> [Aim of the exercise]: Exact wording is required: give all the records again, minus the pictures.

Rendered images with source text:

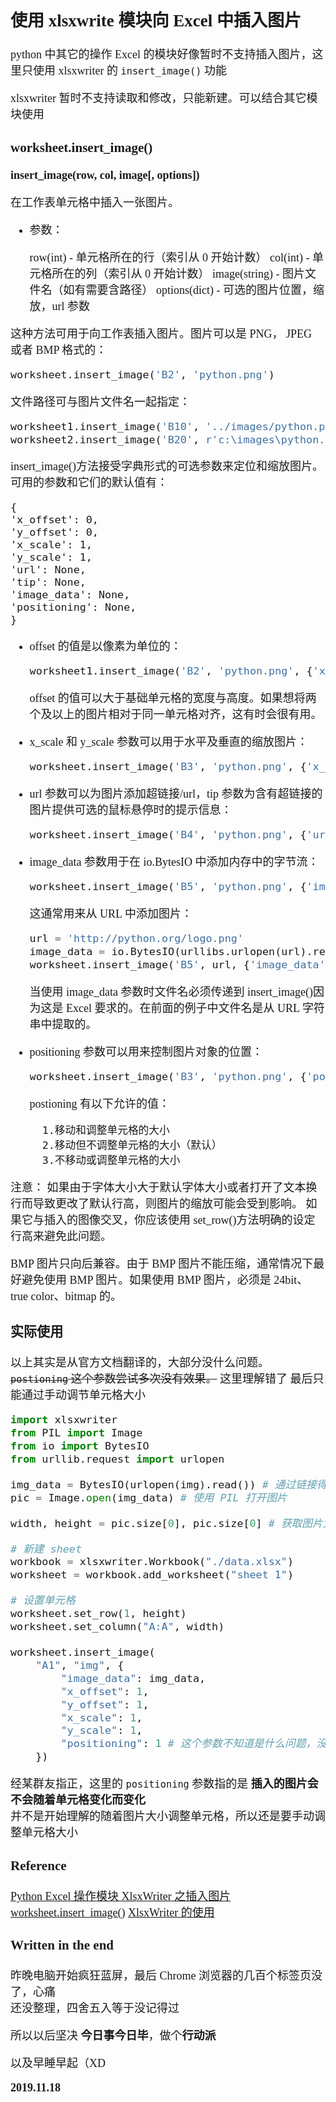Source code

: <font size=4 face='楷体'>

## 使用 xlsxwrite 模块向 Excel 中插入图片

python 中其它的操作 Excel 的模块好像暂时不支持插入图片，这里只使用 xlsxwriter 的 `insert_image()` 功能

xlsxwriter 暂时不支持读取和修改，只能新建。可以结合其它模块使用

### worksheet.insert_image()

**insert_image(row, col, image[, options])**

在工作表单元格中插入一张图片。

- 参数：

  row(int) - 单元格所在的行（索引从 0 开始计数）
  col(int) - 单元格所在的列（索引从 0 开始计数）
  image(string) - 图片文件名（如有需要含路径）
  options(dict) - 可选的图片位置，缩放，url 参数

这种方法可用于向工作表插入图片。图片可以是 PNG， JPEG 或者 BMP 格式的：

```python
worksheet.insert_image('B2', 'python.png')
```

文件路径可与图片文件名一起指定：

```python
worksheet1.insert_image('B10', '../images/python.png')
worksheet2.insert_image('B20', r'c:\images\python.png')
```

insert_image()方法接受字典形式的可选参数来定位和缩放图片。可用的参数和它们的默认值有：

    {
    'x_offset': 0,
    'y_offset': 0,
    'x_scale': 1,
    'y_scale': 1,
    'url': None,
    'tip': None,
    'image_data': None,
    'positioning': None,
    }

- offset 的值是以像素为单位的：
  ```python
  worksheet1.insert_image('B2', 'python.png', {'x_offset': 15, 'y_offset': 10'})
  ```
  offset 的值可以大于基础单元格的宽度与高度。如果想将两个及以上的图片相对于同一单元格对齐，这有时会很有用。
- x_scale 和 y_scale 参数可以用于水平及垂直的缩放图片：
  ```python
  worksheet.insert_image('B3', 'python.png', {'x_scale': 0.5, 'y_scale': 0.5})
  ```
- url 参数可以为图片添加超链接/url，tip 参数为含有超链接的图片提供可选的鼠标悬停时的提示信息：
  ```python
  worksheet.insert_image('B4', 'python.png', {'url': 'http://python.org'})
  ```
- image_data 参数用于在 io.BytesIO 中添加内存中的字节流：
  ```python
  worksheet.insert_image('B5', 'python.png', {'image_data': image_data})
  ```
  这通常用来从 URL 中添加图片：
  ```python
  url = 'http://python.org/logo.png'
  image_data = io.BytesIO(urllibs.urlopen(url).read())
  worksheet.insert_image('B5', url, {'image_data': image_data})
  ```
  当使用 image_data 参数时文件名必须传递到 insert_image()因为这是 Excel 要求的。在前面的例子中文件名是从 URL 字符串中提取的。
- positioning 参数可以用来控制图片对象的位置：

  ```python
  worksheet.insert_image('B3', 'python.png', {'positioning': 1})
  ```

  postioning 有以下允许的值：

        1.移动和调整单元格的大小
        2.移动但不调整单元格的大小（默认）
        3.不移动或调整单元格的大小

注意：
如果由于字体大小大于默认字体大小或者打开了文本换行而导致更改了默认行高，则图片的缩放可能会受到影响。
如果它与插入的图像交叉，你应该使用 set_row()方法明确的设定行高来避免此问题。

BMP 图片只向后兼容。由于 BMP 图片不能压缩，通常情况下最好避免使用 BMP 图片。如果使用 BMP 图片，必须是 24bit、true color、bitmap 的。

### 实际使用

以上其实是从官方文档翻译的，大部分没什么问题。~~`postioning` 这个参数尝试多次没有效果。~~ 这里理解错了
最后只能通过手动调节单元格大小

```python
import xlsxwriter
from PIL import Image
from io import BytesIO
from urllib.request import urlopen

img_data = BytesIO(urlopen(img).read()) # 通过链接得到二进制图片
pic = Image.open(img_data) # 使用 PIL 打开图片

width, height = pic.size[0], pic.size[0] # 获取图片大小

# 新建 sheet 
workbook = xlsxwriter.Workbook("./data.xlsx")
worksheet = workbook.add_worksheet("sheet 1")

# 设置单元格
worksheet.set_row(1, height)
worksheet.set_column("A:A", width)

worksheet.insert_image(
    "A1", "img", {
        "image_data": img_data,
        "x_offset": 1,
        "y_offset": 1,
        "x_scale": 1,
        "y_scale": 1,
        "positioning": 1 # 这个参数不知道是什么问题，没有效果（雾
    })
```

经某群友指正，这里的 `positioning` 参数指的是 **插入的图片会不会随着单元格变化而变化**  
并不是开始理解的随着图片大小调整单元格，所以还是要手动调整单元格大小

### Reference

[Python Excel 操作模块 XlsxWriter 之插入图片 worksheet.insert_image()](https://blog.csdn.net/auserbb/article/details/79259328)
[XlsxWriter 的使用](https://www.jianshu.com/p/187e6b86e1d9)

### Written in the end

昨晚电脑开始疯狂蓝屏，最后 Chrome 浏览器的几百个标签页没了，心痛  
还没整理，四舍五入等于没记得过

所以以后坚决 **今日事今日毕**，做个**行动派**

以及早睡早起（XD

**2019.11.18**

> [Solution to the exercise]:
Source code

: <font size=4 face='楷体'>

## 使用 xlsxwrite 模块向 Excel 中插入图片

python 中其它的操作 Excel 的模块好像暂时不支持插入图片，这里只使用 xlsxwriter 的 `insert_image()` 功能

xlsxwriter 暂时不支持读取和修改，只能新建。可以结合其它模块使用

### worksheet.insert_image()

**insert_image(row, col, image[, options])**

在工作表单元格中插入一张图片。

- 参数：

  row(int) - 单元格所在的行（索引从 0 开始计数）
  col(int) - 单元格所在的列（索引从 0 开始计数）
  image(string) - 图片文件名（如有需要含路径）
  options(dict) - 可选的图片位置，缩放，url 参数

这种方法可用于向工作表插入图片。图片可以是 PNG， JPEG 或者 BMP 格式的：

```python
worksheet.insert_image('B2', 'python.png')
```

文件路径可与图片文件名一起指定：

```python
worksheet1.insert_image('B10', '../images/python.png')
worksheet2.insert_image('B20', r'c:\images\python.png')
```

insert_image()方法接受字典形式的可选参数来定位和缩放图片。可用的参数和它们的默认值有：

    {
    'x_offset': 0,
    'y_offset': 0,
    'x_scale': 1,
    'y_scale': 1,
    'url': None,
    'tip': None,
    'image_data': None,
    'positioning': None,
    }

- offset 的值是以像素为单位的：
  ```python
  worksheet1.insert_image('B2', 'python.png', {'x_offset': 15, 'y_offset': 10'})
  ```
  offset 的值可以大于基础单元格的宽度与高度。如果想将两个及以上的图片相对于同一单元格对齐，这有时会很有用。
- x_scale 和 y_scale 参数可以用于水平及垂直的缩放图片：
  ```python
  worksheet.insert_image('B3', 'python.png', {'x_scale': 0.5, 'y_scale': 0.5})
  ```
- url 参数可以为图片添加超链接/url，tip 参数为含有超链接的图片提供可选的鼠标悬停时的提示信息：
  ```python
  worksheet.insert_image('B4', 'python.png', {'url': 'http://python.org'})
  ```
- image_data 参数用于在 io.BytesIO 中添加内存中的字节流：
  ```python
  worksheet.insert_image('B5', 'python.png', {'image_data': image_data})
  ```
  这通常用来从 URL 中添加图片：
  ```python
  url = 'http://python.org/logo.png'
  image_data = io.BytesIO(urllibs.urlopen(url).read())
  worksheet.insert_image('B5', url, {'image_data': image_data})
  ```
  当使用 image_data 参数时文件名必须传递到 insert_image()因为这是 Excel 要求的。在前面的例子中文件名是从 URL 字符串中提取的。
- positioning 参数可以用来控制图片对象的位置：

  ```python
  worksheet.insert_image('B3', 'python.png', {'positioning': 1})
  ```

  postioning 有以下允许的值：

        1.移动和调整单元格的大小
        2.移动但不调整单元格的大小（默认）
        3.不移动或调整单元格的大小

注意：
如果由于字体大小大于默认字体大小或者打开了文本换行而导致更改了默认行高，则图片的缩放可能会受到影响。
如果它与插入的图像交叉，你应该使用 set_row()方法明确的设定行高来避免此问题。

BMP 图片只向后兼容。由于 BMP 图片不能压缩，通常情况下最好避免使用 BMP 图片。如果使用 BMP 图片，必须是 24bit、true color、bitmap 的。

### 实际使用

以上其实是从官方文档翻译的，大部分没什么问题。~~`postioning` 这个参数尝试多次没有效果。~~ 这里理解错了
最后只能通过手动调节单元格大小

```python
import xlsxwriter
from PIL import Image
from io import BytesIO
from urllib.request import urlopen

img_data = BytesIO(urlopen(img).read()) # 通过链接得到二进制图片
pic = Image.open(img_data) # 使用 PIL 打开图片

width, height = pic.size[0], pic.size[0] # 获取图片大小

# 新建 sheet 
workbook = xlsxwriter.Workbook("./data.xlsx")
worksheet = workbook.add_worksheet("sheet 1")

# 设置单元格
worksheet.set_row(1, height)
worksheet.set_column("A:A", width)

worksheet.insert_image(
    "A1", "img", {
        "image_data": img_data,
        "x_offset": 1,
        "y_offset": 1,
        "x_scale": 1,
        "y_scale": 1,
        "positioning": 1 # 这个参数不知道是什么问题，没有效果（雾
    })
```

经某群友指正，这里的 `positioning` 参数指的是 **插入的图片会不会随着单元格变化而变化**  
并不是开始理解的随着图片大小调整单元格，所以还是要手动调整单元格大小

### Reference

[Python Excel 操作模块 XlsxWriter 之插入图片 worksheet.insert_image()](https://blog.csdn.net/auserbb/article/details/79259328)
[XlsxWriter 的使用](https://www.jianshu.com/p/187e6b86e1d9)

### Written in the end

昨晚电脑开始疯狂蓝屏，最后 Chrome 浏览器的几百个标签页没了，心痛  
还没整理，四舍五入等于没记得过

所以以后坚决 **今日事今日毕**，做个**行动派**

以及早睡早起（XD

**2019.11.18**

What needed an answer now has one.